Weekly Update - War in Iran: current observations on the global economy
The conflict has now entered its fifth week, and its outcome remains uncertain. Tensions in energy markets persist, while monetary and financial conditions are tightening. The first statistics released for March so far show virtually no impact on economic activity, whereas price pressures are already rising significantly. This configuration remains consistent with our central scenario, although it calls for heightened vigilance.
Persistent energy tensions. At this stage, disruptions to energy supply remain contained, thanks in particular to the use of strategic reserves, rapid geographical arbitrage and, in some countries, demand management policies. As a result, the impact of the conflict is primarily reflected in price pressures, affecting both oil and gas (+80 % for Brent prices since the beginning of the year and +76 % for European gas prices), without yet reaching the scale of past energy crises. While the International Energy Agency highlights the fragility of the current balance, futures markets continue to anticipate a gradual easing in prices, reflecting expectations either of a de escalation of the conflict or a progressive normalization of flows.
Tightening monetary and financial conditions. Equity markets have posted moderate declines since the beginning of the year, and the increase in volatility remains contained, signalling a still measured market reaction. By contrast, movements in bond markets have been more pronounced. Yields, particularly at the short end of the curve, have risen significantly, reflecting a reassessment of monetary policy paths. Energy tensions are increasingly perceived as a source of persistent inflationary pressures rather than a directly recessionary shock.
Early indicators for March confirm rising inflation. Business sentiment indicators published for March in the euro area and the United States send a similar signal: activity remains broadly resilient, but price pressures are intensifying. Surveys point to rising input costs and a gradual pass through to selling prices. Inflation data in the euro area (2.5 % in March) already show a noticeable acceleration, particularly in energy related and services components. This assessment is widely shared by the consensus of economists, who have modestly revised growth prospects downward while primarily revising inflation trajectories upward.

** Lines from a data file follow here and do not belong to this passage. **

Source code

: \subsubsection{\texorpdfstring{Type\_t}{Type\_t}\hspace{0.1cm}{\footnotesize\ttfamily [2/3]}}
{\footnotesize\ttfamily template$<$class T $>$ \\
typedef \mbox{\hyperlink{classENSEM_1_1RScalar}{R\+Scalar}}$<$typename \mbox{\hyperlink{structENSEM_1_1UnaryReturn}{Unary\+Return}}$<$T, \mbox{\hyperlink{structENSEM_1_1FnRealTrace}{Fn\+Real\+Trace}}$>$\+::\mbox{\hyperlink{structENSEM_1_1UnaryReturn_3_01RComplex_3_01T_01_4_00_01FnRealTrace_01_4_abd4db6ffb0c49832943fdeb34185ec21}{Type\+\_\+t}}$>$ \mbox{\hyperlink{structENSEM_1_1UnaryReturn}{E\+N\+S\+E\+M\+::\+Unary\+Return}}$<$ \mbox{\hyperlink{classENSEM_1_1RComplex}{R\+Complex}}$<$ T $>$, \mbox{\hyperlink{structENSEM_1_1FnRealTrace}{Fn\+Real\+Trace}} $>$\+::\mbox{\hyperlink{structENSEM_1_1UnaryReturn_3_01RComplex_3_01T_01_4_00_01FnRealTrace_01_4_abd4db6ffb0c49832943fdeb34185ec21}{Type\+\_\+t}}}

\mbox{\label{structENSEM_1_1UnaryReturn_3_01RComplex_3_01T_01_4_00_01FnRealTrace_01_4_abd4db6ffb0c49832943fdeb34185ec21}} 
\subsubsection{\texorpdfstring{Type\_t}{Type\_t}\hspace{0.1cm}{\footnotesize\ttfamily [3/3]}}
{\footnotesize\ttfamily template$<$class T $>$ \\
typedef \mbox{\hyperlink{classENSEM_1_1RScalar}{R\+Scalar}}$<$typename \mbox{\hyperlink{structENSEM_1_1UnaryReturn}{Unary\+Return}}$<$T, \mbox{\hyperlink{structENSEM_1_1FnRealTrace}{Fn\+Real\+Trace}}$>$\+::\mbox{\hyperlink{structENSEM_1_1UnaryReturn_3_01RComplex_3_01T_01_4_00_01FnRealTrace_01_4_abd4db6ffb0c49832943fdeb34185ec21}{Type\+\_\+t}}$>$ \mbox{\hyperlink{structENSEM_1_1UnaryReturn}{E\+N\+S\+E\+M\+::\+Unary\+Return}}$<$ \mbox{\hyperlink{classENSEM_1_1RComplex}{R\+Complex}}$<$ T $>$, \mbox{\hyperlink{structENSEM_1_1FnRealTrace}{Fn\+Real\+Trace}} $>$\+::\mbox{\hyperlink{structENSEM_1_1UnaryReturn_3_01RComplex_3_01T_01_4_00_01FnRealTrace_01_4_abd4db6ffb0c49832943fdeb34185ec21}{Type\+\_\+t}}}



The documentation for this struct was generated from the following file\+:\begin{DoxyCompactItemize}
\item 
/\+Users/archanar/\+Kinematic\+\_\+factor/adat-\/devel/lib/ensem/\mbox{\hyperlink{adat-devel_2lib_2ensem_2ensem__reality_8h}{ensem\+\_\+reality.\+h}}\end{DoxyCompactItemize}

An unchanged central scenario, but sustained vigilance. In this context, our central scenario remains one of resilient economies facing higher and more persistent inflation. The main source of uncertainty now lies in the duration of the conflict and the scale of lasting disruptions to energy supply. As long as the global economy absorbs the shock, the situation remains manageable. However, the longer the conflict persists, the greater the risk of a shift from a transitory shock to a lasting macroeconomic shock. Today, the duration of the conflict—more than the initial shock—remains the key risk factor.